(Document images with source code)

►

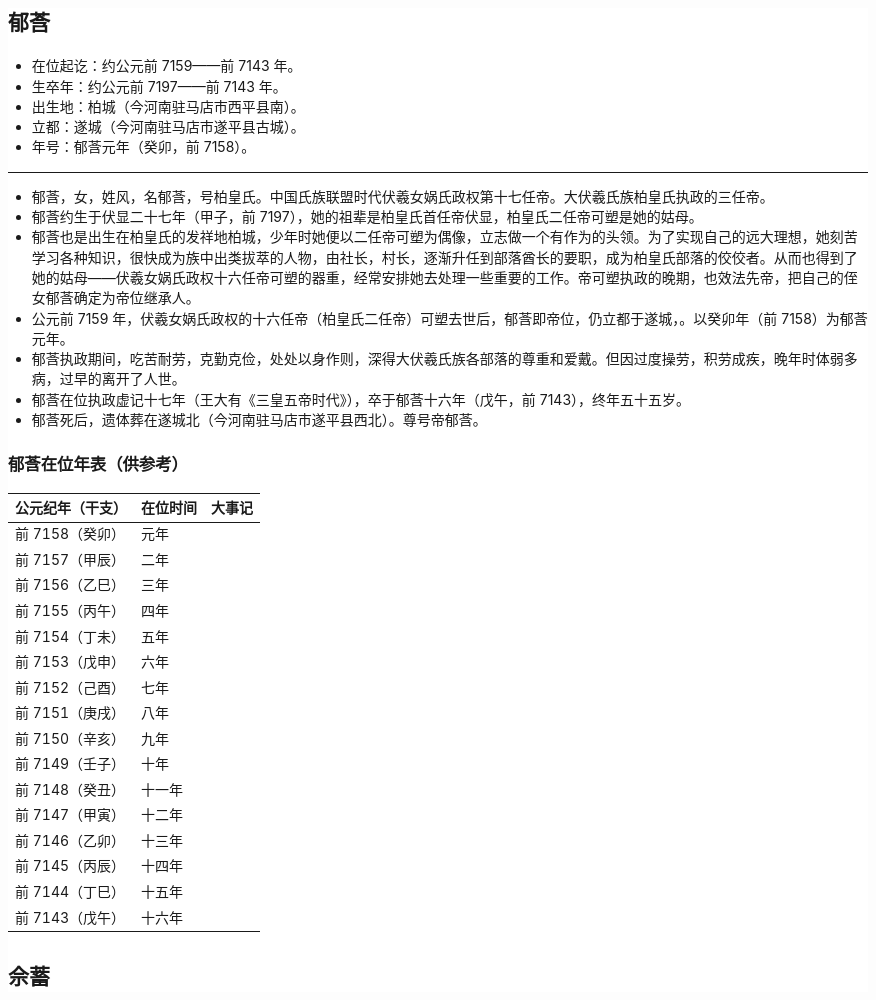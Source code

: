 ## 郁莟

- 在位起讫：约公元前 7159——前 7143 年。
- 生卒年：约公元前 7197——前 7143 年。
- 出生地：柏城（今河南驻马店市西平县南）。
- 立都：遂城（今河南驻马店市遂平县古城）。
- 年号：郁莟元年（癸卯，前 7158）。

---

- 郁莟，女，姓风，名郁莟，号柏皇氏。中国氏族联盟时代伏羲女娲氏政权第十七任帝。大伏羲氏族柏皇氏执政的三任帝。
- 郁莟约生于伏显二十七年（甲子，前 7197），她的祖辈是柏皇氏首任帝伏显，柏皇氏二任帝可塑是她的姑母。
- 郁莟也是出生在柏皇氏的发祥地柏城，少年时她便以二任帝可塑为偶像，立志做一个有作为的头领。为了实现自己的远大理想，她刻苦学习各种知识，很快成为族中出类拔萃的人物，由社长，村长，逐渐升任到部落酋长的要职，成为柏皇氏部落的佼佼者。从而也得到了她的姑母——伏羲女娲氏政权十六任帝可塑的器重，经常安排她去处理一些重要的工作。帝可塑执政的晚期，也效法先帝，把自己的侄女郁莟确定为帝位继承人。
- 公元前 7159 年，伏羲女娲氏政权的十六任帝（柏皇氏二任帝）可塑去世后，郁莟即帝位，仍立都于遂城，。以癸卯年（前 7158）为郁莟元年。
- 郁莟执政期间，吃苦耐劳，克勤克俭，处处以身作则，深得大伏羲氏族各部落的尊重和爱戴。但因过度操劳，积劳成疾，晚年时体弱多病，过早的离开了人世。
- 郁莟在位执政虚记十七年（王大有《三皇五帝时代》），卒于郁莟十六年（戊午，前 7143），终年五十五岁。
- 郁莟死后，遗体葬在遂城北（今河南驻马店市遂平县西北）。尊号帝郁莟。

### 郁莟在位年表（供参考）

| 公元纪年（干支） | 在位时间 | 大事记 |
| ---------------- | -------- | ------ |
| 前 7158（癸卯）  | 元年     |
| 前 7157（甲辰）  | 二年     |
| 前 7156（乙巳）  | 三年     |
| 前 7155（丙午）  | 四年     |
| 前 7154（丁未）  | 五年     |
| 前 7153（戊申）  | 六年     |
| 前 7152（己酉）  | 七年     |
| 前 7151（庚戌）  | 八年     |
| 前 7150（辛亥）  | 九年     |
| 前 7149（壬子）  | 十年     |
| 前 7148（癸丑）  | 十一年   |
| 前 7147（甲寅）  | 十二年   |
| 前 7146（乙卯）  | 十三年   |
| 前 7145（丙辰）  | 十四年   |
| 前 7144（丁巳）  | 十五年   |
| 前 7143（戊午）  | 十六年   |

## 佘蓄
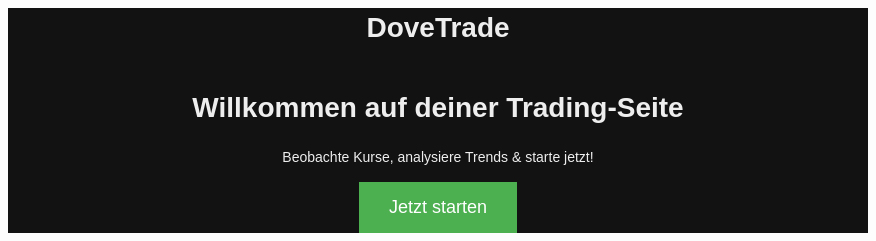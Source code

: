 # DoveTrade

<!DOCTYPE html>
<html lang="de">
<head>
  <meta charset="UTF-8" />
  <title>Trading Seite</title>
  <style>
    body { background:#121212; color:#eee; font-family: Arial, sans-serif; text-align:center; padding:40px; }
    button { background:#4caf50; color:#fff; border:none; padding:15px 30px; font-size:18px; cursor:pointer; }
  </style>
</head>
<body>
  <h1>Willkommen auf deiner Trading-Seite</h1>
  <p>Beobachte Kurse, analysiere Trends & starte jetzt!</p>
  <button onclick="alert('Los geht’s!')">Jetzt starten</button>
</body>
</html>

◄

ABOUT THIS TASK
Exclude every picture and copy the remaining data exactly.

SOLUTION FOR THIS TASK
Source code

: ## 郁莟

- 在位起讫：约公元前 7159——前 7143 年。
- 生卒年：约公元前 7197——前 7143 年。
- 出生地：柏城（今河南驻马店市西平县南）。
- 立都：遂城（今河南驻马店市遂平县古城）。
- 年号：郁莟元年（癸卯，前 7158）。

---

- 郁莟，女，姓风，名郁莟，号柏皇氏。中国氏族联盟时代伏羲女娲氏政权第十七任帝。大伏羲氏族柏皇氏执政的三任帝。
- 郁莟约生于伏显二十七年（甲子，前 7197），她的祖辈是柏皇氏首任帝伏显，柏皇氏二任帝可塑是她的姑母。
- 郁莟也是出生在柏皇氏的发祥地柏城，少年时她便以二任帝可塑为偶像，立志做一个有作为的头领。为了实现自己的远大理想，她刻苦学习各种知识，很快成为族中出类拔萃的人物，由社长，村长，逐渐升任到部落酋长的要职，成为柏皇氏部落的佼佼者。从而也得到了她的姑母——伏羲女娲氏政权十六任帝可塑的器重，经常安排她去处理一些重要的工作。帝可塑执政的晚期，也效法先帝，把自己的侄女郁莟确定为帝位继承人。
- 公元前 7159 年，伏羲女娲氏政权的十六任帝（柏皇氏二任帝）可塑去世后，郁莟即帝位，仍立都于遂城，。以癸卯年（前 7158）为郁莟元年。
- 郁莟执政期间，吃苦耐劳，克勤克俭，处处以身作则，深得大伏羲氏族各部落的尊重和爱戴。但因过度操劳，积劳成疾，晚年时体弱多病，过早的离开了人世。
- 郁莟在位执政虚记十七年（王大有《三皇五帝时代》），卒于郁莟十六年（戊午，前 7143），终年五十五岁。
- 郁莟死后，遗体葬在遂城北（今河南驻马店市遂平县西北）。尊号帝郁莟。

### 郁莟在位年表（供参考）

| 公元纪年（干支） | 在位时间 | 大事记 |
| ---------------- | -------- | ------ |
| 前 7158（癸卯）  | 元年     |
| 前 7157（甲辰）  | 二年     |
| 前 7156（乙巳）  | 三年     |
| 前 7155（丙午）  | 四年     |
| 前 7154（丁未）  | 五年     |
| 前 7153（戊申）  | 六年     |
| 前 7152（己酉）  | 七年     |
| 前 7151（庚戌）  | 八年     |
| 前 7150（辛亥）  | 九年     |
| 前 7149（壬子）  | 十年     |
| 前 7148（癸丑）  | 十一年   |
| 前 7147（甲寅）  | 十二年   |
| 前 7146（乙卯）  | 十三年   |
| 前 7145（丙辰）  | 十四年   |
| 前 7144（丁巳）  | 十五年   |
| 前 7143（戊午）  | 十六年   |

## 佘蓄
Source code

: # DoveTrade

<!DOCTYPE html>
<html lang="de">
<head>
  <meta charset="UTF-8" />
  <title>Trading Seite</title>
  <style>
    body { background:#121212; color:#eee; font-family: Arial, sans-serif; text-align:center; padding:40px; }
    button { background:#4caf50; color:#fff; border:none; padding:15px 30px; font-size:18px; cursor:pointer; }
  </style>
</head>
<body>
  <h1>Willkommen auf deiner Trading-Seite</h1>
  <p>Beobachte Kurse, analysiere Trends & starte jetzt!</p>
  <button onclick="alert('Los geht’s!')">Jetzt starten</button>
</body>
</html>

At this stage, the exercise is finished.